In a “Company Update” on El Paso last Tuesday, Credit Suisse First Boston analyst Curt Launer said he believed a settlement was the “best course of action” for El Paso, California and the Federal Energy Regulatory Commission, but he doubted one was imminent. “Recent FERC comments have added to potential for a settlement, but irresponsible sound bites [by California officials] like a call for ‘disgorgement of bonuses’ by [El Paso] management or claims for settlement amounts beyond the amount claimed make a quick agreement unlikely.”

For a settlement to become possible, Launer said California would have to significantly lower its claim. “We view the California claim of $3-4 billion as unreasonable, not supported by facts and unlikely to succeed at FERC or in the courts.” Because of the “damage” already done to El Paso’s stock valuation and the “cost of legal wrangling and appeals,” he said he viewed a “settlement in the range of $300-800 million on a net present value basis as a reasonable outcome for the parties.”

If a settlement is not brokered, FERC Chairman Pat Wood has said the agency expects to issue a ruling in the case by the end of the first quarter. Before the Commission is Chief Administrative Law Judge Curtis Wagner’s initial decision, which found that El Paso manipulated gas prices in California and abused the agency’s affiliate standards (See NGI, Sept. 30, 2002).

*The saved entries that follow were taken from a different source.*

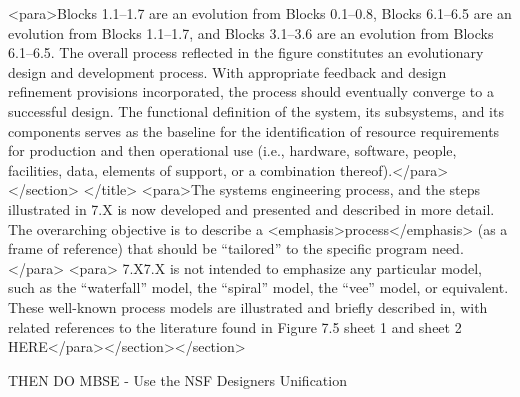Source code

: <para>Blocks 1.1–1.7 are an evolution from Blocks 0.1–0.8, Blocks 6.1–6.5 are an evolution from Blocks 1.1–1.7, and Blocks 3.1–3.6 are an evolution from Blocks 6.1–6.5. The overall process reflected in the figure constitutes an evolutionary design and development process. With appropriate feedback and design refinement provisions incorporated, the process should eventually converge to a successful design. The functional definition of the system, its subsystems, and its components serves as the baseline for the identification of resource requirements for production and then operational use (i.e., hardware, software, people, facilities, data, elements of support, or a combination thereof).</para></section>
</title>
	<para>The systems engineering process, and the steps illustrated in 7.X is now developed and presented and described in more detail. The overarching objective is to describe a <emphasis>process</emphasis> (as a frame of reference) that should be “tailored” to the specific program need.</para>
<para> 7.X7.X is not intended to emphasize any particular model, such as the “waterfall” model, the “spiral” model, the “vee” model, or equivalent. These well-known process models are illustrated and briefly described in, with related references to the literature found in
Figure 7.5 sheet 1 and sheet 2 HERE</para></section></section>

THEN DO MBSE - Use the NSF Designers Unification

In a related development, El Paso’s disclosure last Monday of more incidents of deceptive price reporting, as well as charges by federal prosecutors that the company’s activities were part of a two-year-old conspiracy to manipulate prices, was “serious and embarrassing, but not likely to generate significant corporate financial risk,” said Launer (See Related Story).

“As with others in the industry, [El Paso] has cooperated with authorities and it is alleged that the manipulation worked both ways on prices (i.e., indexes were manipulated both higher and lower),” he noted.